# Dewalt Self Leveling DW08802



## digitalplumber (Jul 8, 2011)

Any one have this Dewalt leveling tool? I have a question regarding the manual mode A1 turn on.


When I turn it on in this manual mode, which is moving the "on switch" to the left or A1 position according to the manual, the red level lines come on and then blink 3 times. I have the laser on an expensive Bogen tripod which is leveled.


According to the manual on page 9, " if the laser beam flashes, the laser is not level; or plumb and should not be used............."


So my question is, since I am using a leveled tripod, is the internal mechanism defective, causing it not to stop blinking? No matter what I do in manual mode, it always does this sequence: on solid-blink 3 times. 


Self leveling mode works fine, but is it really since the manual mode does not?



Any help is appreciated. Online Dewalt chat said that it is either working correctly or is defective! Which is no Help!


----------



## chandler48 (Jun 5, 2017)

From what I understand reading the instructions, moving the switch to the left locks the pendulum to prevent damage while transporting and to allow a manual use of the cross lines. Moving it to the right loosens the pendulum so it will swing freely and self level. The reference A1 was to figures of description which I never saw. The laser will probably blink in manual mode since the pendulum won't move and shows an error.

Edit: Figure A shows the three modes of the switch.
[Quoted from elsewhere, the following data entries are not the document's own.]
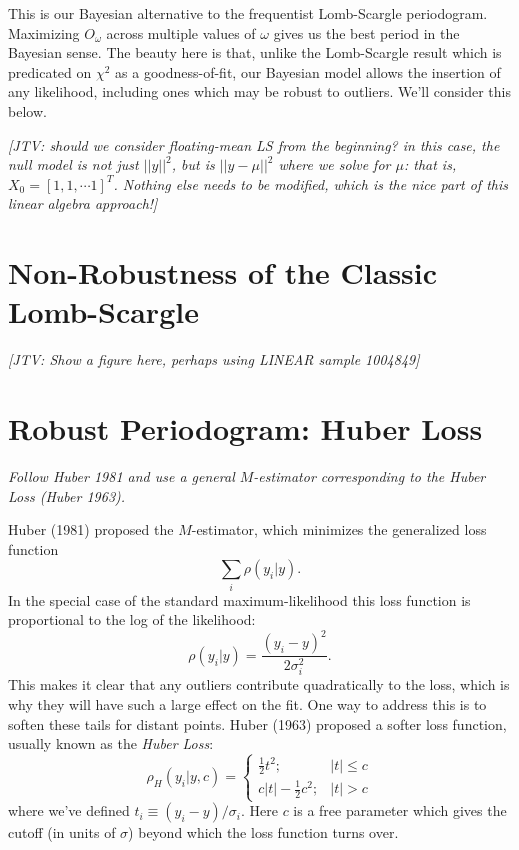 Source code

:\documentclass[12pt,pdftex]{article}
\newcommand{\jake}[1]{{\color{blue}\it[JTV: #1]}}
\begin{document}
This is our Bayesian alternative to the frequentist Lomb-Scargle periodogram.
Maximizing $O_\omega$ across multiple values of $\omega$ gives us the best period in the Bayesian sense.
The beauty here is that, unlike the Lomb-Scargle result which is predicated on $\chi^2$ as a goodness-of-fit, our Bayesian model allows the insertion of any likelihood, including ones which may be robust to outliers. We'll consider this below.

\jake{should we consider floating-mean LS from the beginning? in this case, the null model is not just $||y||^2$, but is $||y - \mu||^2$ where we solve for $\mu$: that is, $X_0 = [1, 1, \cdots 1]^T$. Nothing else needs to be modified, which is the nice part of this linear algebra approach!}

\section{Non-Robustness of the Classic Lomb-Scargle}

\jake{Show a figure here, perhaps using LINEAR sample 1004849}

\section{Robust Periodogram: Huber Loss}
{\it Follow Huber 1981 and use a general $M$-estimator corresponding to the Huber Loss (Huber 1963).}

Huber (1981) proposed the $M$-estimator, which minimizes the generalized loss function
\begin{equation}
  \sum_i \rho(y_i|y).
\end{equation}
In the special case of the standard maximum-likelihood this loss function is proportional to the log of the likelihood:
\begin{equation}
  \rho(y_i|y) = \frac{(y_i - y)^2}{2\sigma_i^2}.
\end{equation}
This makes it clear that any outliers contribute quadratically to the loss, which is why they will have such a large effect on the fit.
One way to address this is to soften these tails for distant points. Huber (1963) proposed a softer loss function, usually known as the {\it Huber Loss}:
\begin{equation}
  \rho_H(y_i|y,c) = \left\{
  \begin{array}{ll}
    \frac{1}{2}t^2; & |t| \le c \\
    c|t| - \frac{1}{2}c^2; & |t| > c
  \end{array}
  \right.
\end{equation}
where we've defined $t_i \equiv (y_i - y) / \sigma_i$. Here $c$ is a free parameter which gives the cutoff (in units of $\sigma$) beyond which the loss function turns over.
\end{document}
Found it.


----------



## digitalplumber (Jul 8, 2011)

chandler48 said:


> From what I understand reading the instructions, moving the switch to the left locks the pendulum to prevent damage while transporting and to allow a manual use of the cross lines. Moving it to the right loosens the pendulum so it will swing freely and self level. The reference A1 was to figures of description which I never saw. The laser will probably blink in manual mode since the pendulum won't move and shows an error.
> 
> Edit: Figure A shows the three modes of the switch. Found it.


Thanks, makes sense!


----------



## digitalplumber (Jul 8, 2011)

Well 3 different answers from dewalt and one email response that sent a picture of another model!
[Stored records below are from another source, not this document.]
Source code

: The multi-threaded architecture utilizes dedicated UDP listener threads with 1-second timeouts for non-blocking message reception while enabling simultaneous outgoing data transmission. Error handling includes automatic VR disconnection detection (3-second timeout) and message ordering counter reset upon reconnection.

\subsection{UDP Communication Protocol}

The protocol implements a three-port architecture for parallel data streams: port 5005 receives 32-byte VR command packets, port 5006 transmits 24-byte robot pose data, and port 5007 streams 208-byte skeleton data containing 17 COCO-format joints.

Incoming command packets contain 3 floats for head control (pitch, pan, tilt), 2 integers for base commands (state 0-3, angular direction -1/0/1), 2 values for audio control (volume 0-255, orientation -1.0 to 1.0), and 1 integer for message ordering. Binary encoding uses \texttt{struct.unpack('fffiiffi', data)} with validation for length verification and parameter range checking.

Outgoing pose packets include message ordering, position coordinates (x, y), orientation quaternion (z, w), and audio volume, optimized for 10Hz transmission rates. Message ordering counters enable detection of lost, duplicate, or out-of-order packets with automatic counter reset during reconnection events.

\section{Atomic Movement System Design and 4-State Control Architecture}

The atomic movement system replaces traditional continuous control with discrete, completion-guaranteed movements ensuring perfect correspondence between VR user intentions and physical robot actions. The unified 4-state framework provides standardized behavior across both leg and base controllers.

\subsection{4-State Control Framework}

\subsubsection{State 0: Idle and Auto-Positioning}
So basically last guy, said ignore the manual mode, that my device was working correctly, thats what i needed to hear.


----------



## 3onthetree (Dec 7, 2018)

I have one in the same DW088 family. 
I would make an assumption that if it only blinks the 3 times on startup, then the pendulum might be swinging a lil bit from the rocking of your fingers moving the switch on top, and needs a second to settle down
-or more likely - 
It is programmed to blink 3 times to let you know you are in manual mode and level it yourself.


----------